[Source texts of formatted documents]

----------------

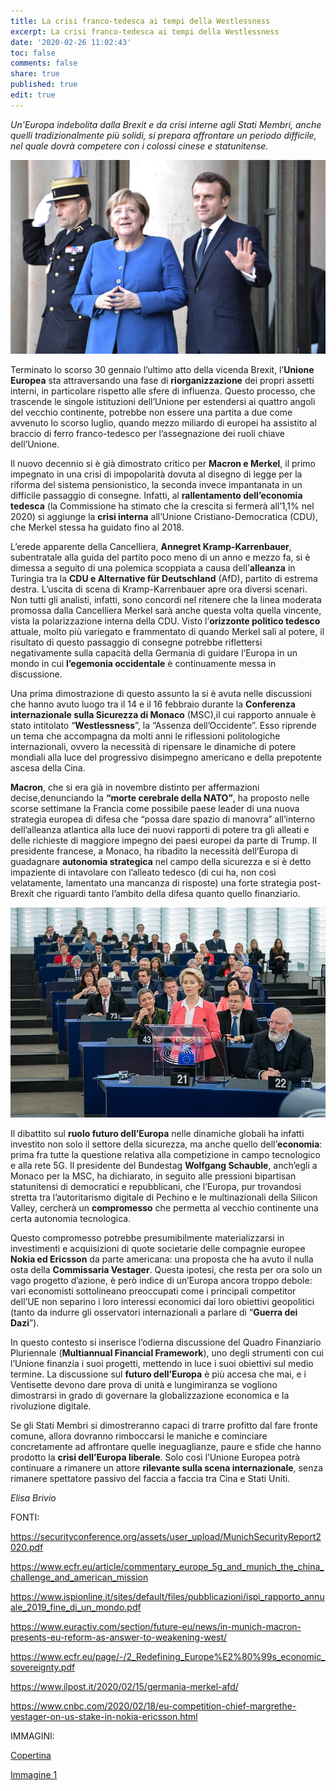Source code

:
 ```yaml
---
title: La crisi franco-tedesca ai tempi della Westlessness
excerpt: La crisi franco-tedesca ai tempi della Westlessness
date: '2020-02-26 11:02:43'
toc: false
comments: false
share: true
published: true
edit: true
---
```

*Un'Europa indebolita dalla Brexit e da crisi interne agli Stati Membri, anche quelli tradizionalmente più solidi, si prepara affrontare un periodo difficile, nel quale dovrà competere con i colossi cinese e statunitense.* 

![](/assets/images/emmanuel_macron_and_angela_merkel_-2019-10-09-.jpg)

Terminato lo scorso 30 gennaio l’ultimo atto della vicenda Brexit, l’**Unione Europea** sta attraversando una fase di **riorganizzazione** dei propri assetti interni, in particolare rispetto alle sfere di influenza. Questo processo, che trascende le singole istituzioni dell’Unione per estendersi ai quattro angoli del vecchio continente, potrebbe non essere una partita a due come avvenuto lo scorso luglio, quando mezzo miliardo di europei ha assistito al braccio di ferro franco-tedesco per l’assegnazione dei ruoli chiave dell’Unione.

Il nuovo decennio si è già dimostrato critico per **Macron e Merkel**, il primo impegnato in una crisi di impopolarità dovuta al disegno di legge per la riforma del sistema pensionistico, la seconda invece impantanata in un difficile passaggio di consegne. Infatti, al **rallentamento dell’economia tedesca** (la Commissione ha stimato che la crescita si fermerà all’1,1% nel 2020) si aggiunge la **crisi interna** all’Unione Cristiano-Democratica (CDU), che Merkel stessa ha guidato fino al 2018.

L’erede apparente della Cancelliera, **Annegret Kramp-Karrenbauer**, subentratale alla guida del partito poco meno di un anno e mezzo fa, si è dimessa a seguito di una polemica scoppiata a causa dell’**alleanza** in Turingia tra la **CDU e Alternative für Deutschland** (AfD), partito di estrema destra. L’uscita di scena di Kramp-Karrenbauer apre ora diversi scenari. Non tutti gli analisti, infatti, sono concordi nel ritenere che la linea moderata promossa dalla Cancelliera Merkel sarà anche questa volta quella[](<>) vincente, vista la polarizzazione interna della CDU. Visto l’**orizzonte politico tedesco** attuale, molto più variegato e frammentato di quando Merkel salì al potere, il risultato di questo passaggio di consegne potrebbe[](<>) riflettersi negativamente sulla capacità della Germania di guidare l’Europa in un mondo in cui **l’egemonia occidentale** è continuamente messa in discussione.

Una prima dimostrazione di questo assunto la si è avuta nelle discussioni che hanno avuto luogo tra il 14 e il 16 febbraio durante la **Conferenza internazionale sulla Sicurezza di Monaco** (MSC),[](applewebdata://0113A23C-1A0C-4444-800E-3098C341D09C#_msocom_8)il cui rapporto annuale è stato intitolato “**Westlessness**”, la “Assenza dell’Occidente”. Esso riprende un tema che accompagna da molti anni le riflessioni politologiche internazionali, ovvero la necessità di ripensare le dinamiche di potere mondiali alla luce del progressivo disimpegno americano e della prepotente ascesa della Cina.

**Macron**, che si era già in novembre distinto per affermazioni decise,denunciando la **“morte cerebrale della NATO”**, ha proposto nelle scorse settimane la Francia come possibile paese leader di una nuova strategia europea di difesa che “possa dare spazio di manovra” all’interno dell’alleanza atlantica alla luce dei nuovi rapporti di potere tra gli alleati e delle richieste di maggiore impegno dei paesi europei da parte di Trump. Il presidente francese, a Monaco, ha ribadito la necessità dell’Europa di guadagnare **autonomia strategica** nel campo della sicurezza e si è detto impaziente di intavolare con l’alleato tedesco (di cui ha, non così velatamente, lamentato una mancanza di risposte) una forte strategia post-Brexit che riguardi tanto l’ambito della difesa quanto quello finanziario.

![](/assets/images/800px-parliament_to_vote_on_new_european_commission_-49131215863-.jpg)

Il dibattito sul **ruolo futuro dell’Europa** nelle dinamiche globali ha infatti investito non solo il settore della sicurezza, ma anche quello dell’**economia**: prima fra tutte la questione relativa alla competizione in campo tecnologico e alla rete 5G. Il presidente del Bundestag **Wolfgang Schauble**, anch’egli a Monaco per la MSC, ha dichiarato, in seguito alle pressioni bipartisan statunitensi di democratici e repubblicani, che l’Europa, pur trovandosi stretta tra l’autoritarismo digitale di Pechino e le multinazionali della Silicon Valley, cercherà un **compromesso** che permetta al vecchio continente una certa autonomia tecnologica.

Questo compromesso potrebbe presumibilmente materializzarsi in investimenti e acquisizioni di quote societarie delle compagnie europee **Nokia ed Ericsson** da parte americana: una proposta che ha avuto il nulla osta della **Commissaria Vestager**. Questa ipotesi, che resta per ora solo un vago progetto d’azione, è però indice di un’Europa ancora troppo debole: vari economisti sottolineano preoccupati come i principali competitor dell’UE non separino i loro interessi economici dai loro obiettivi geopolitici (tanto da indurre gli osservatori internazionali a parlare di “**Guerra dei Dazi**”).

In questo contesto si inserisce l’odierna discussione del Quadro Finanziario Pluriennale (**Multiannual Financial Framework**), uno degli strumenti con cui l’Unione finanzia i suoi progetti, mettendo in luce i suoi obiettivi sul medio termine. La discussione sul **futuro dell’Europa** è più accesa che mai, e i Ventisette devono dare prova di unità e lungimiranza se vogliono dimostrarsi in grado di governare la globalizzazione economica e la rivoluzione digitale.

Se gli Stati Membri si dimostreranno capaci di trarre profitto dal fare fronte comune, allora dovranno rimboccarsi le maniche e cominciare concretamente ad affrontare quelle ineguaglianze, paure e sfide che hanno prodotto la **crisi dell’Europa liberale**. Solo così l’Unione Europea potrà continuare a rimanere un attore **rilevante sulla scena internazionale**, senza rimanere spettatore passivo del faccia a faccia tra Cina e Stati Uniti.

*Elisa Brivio* 

FONTI:

<https://securityconference.org/assets/user_upload/MunichSecurityReport2020.pdf>

<https://www.ecfr.eu/article/commentary_europe_5g_and_munich_the_china_challenge_and_american_mission>

<https://www.ispionline.it/sites/default/files/pubblicazioni/ispi_rapporto_annuale_2019_fine_di_un_mondo.pdf>

<https://www.euractiv.com/section/future-eu/news/in-munich-macron-presents-eu-reform-as-answer-to-weakening-west/>

<https://www.ecfr.eu/page/-/2_Redefining_Europe%E2%80%99s_economic_sovereignty.pdf>

<https://www.ilpost.it/2020/02/15/germania-merkel-afd/>

<https://www.cnbc.com/2020/02/18/eu-competition-chief-margrethe-vestager-on-us-stake-in-nokia-ericsson.html>

IMMAGINI:

[Copertina](https://www.google.it/imgres?imgurl=https%3A%2F%2Fupload.wikimedia.org%2Fwikipedia%2Fcommons%2F2%2F20%2FEmmanuel_Macron_and_Angela_Merkel_%25282019-10-09%2529.jpg&imgrefurl=https%3A%2F%2Fen.m.wikipedia.org%2Fwiki%2FFile%3AEmmanuel_Macron_and_Angela_Merkel_(2019-10-09).jpg&tbnid=CwHy_9DXJXsNUM&vet=12ahUKEwiv2fSZhuvnAhUOMRoKHYydDCoQMygCegUIARDKAQ..i&docid=2hKb_t6h2mBELM&w=1880&h=1160&hl=it&safe=images&ved=2ahUKEwiv2fSZhuvnAhUOMRoKHYydDCoQMygCegUIARDKAQ)

[Immagine 1](https://commons.wikimedia.org/wiki/File:Parliament_to_vote_on_new_European_Commission_(49131215863).jpg)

----------------

▸ WHAT YOU HAVE TO DO: Your answer must be the exact lines from the start of the data through the line with "Il nuovo decennio", inclusive, and nothing else; pictures do not belong in it.

▸ ANSWER:
Source code

:
 ```yaml
---
title: La crisi franco-tedesca ai tempi della Westlessness
excerpt: La crisi franco-tedesca ai tempi della Westlessness
date: '2020-02-26 11:02:43'
toc: false
comments: false
share: true
published: true
edit: true
---
```

*Un'Europa indebolita dalla Brexit e da crisi interne agli Stati Membri, anche quelli tradizionalmente più solidi, si prepara affrontare un periodo difficile, nel quale dovrà competere con i colossi cinese e statunitense.* 

![](/assets/images/emmanuel_macron_and_angela_merkel_-2019-10-09-.jpg)

Terminato lo scorso 30 gennaio l’ultimo atto della vicenda Brexit, l’**Unione Europea** sta attraversando una fase di **riorganizzazione** dei propri assetti interni, in particolare rispetto alle sfere di influenza. Questo processo, che trascende le singole istituzioni dell’Unione per estendersi ai quattro angoli del vecchio continente, potrebbe non essere una partita a due come avvenuto lo scorso luglio, quando mezzo miliardo di europei ha assistito al braccio di ferro franco-tedesco per l’assegnazione dei ruoli chiave dell’Unione.

Il nuovo decennio si è già dimostrato critico per **Macron e Merkel**, il primo impegnato in una crisi di impopolarità dovuta al disegno di legge per la riforma del sistema pensionistico, la seconda invece impantanata in un difficile passaggio di consegne. Infatti, al **rallentamento dell’economia tedesca** (la Commissione ha stimato che la crescita si fermerà all’1,1% nel 2020) si aggiunge la **crisi interna** all’Unione Cristiano-Democratica (CDU), che Merkel stessa ha guidato fino al 2018.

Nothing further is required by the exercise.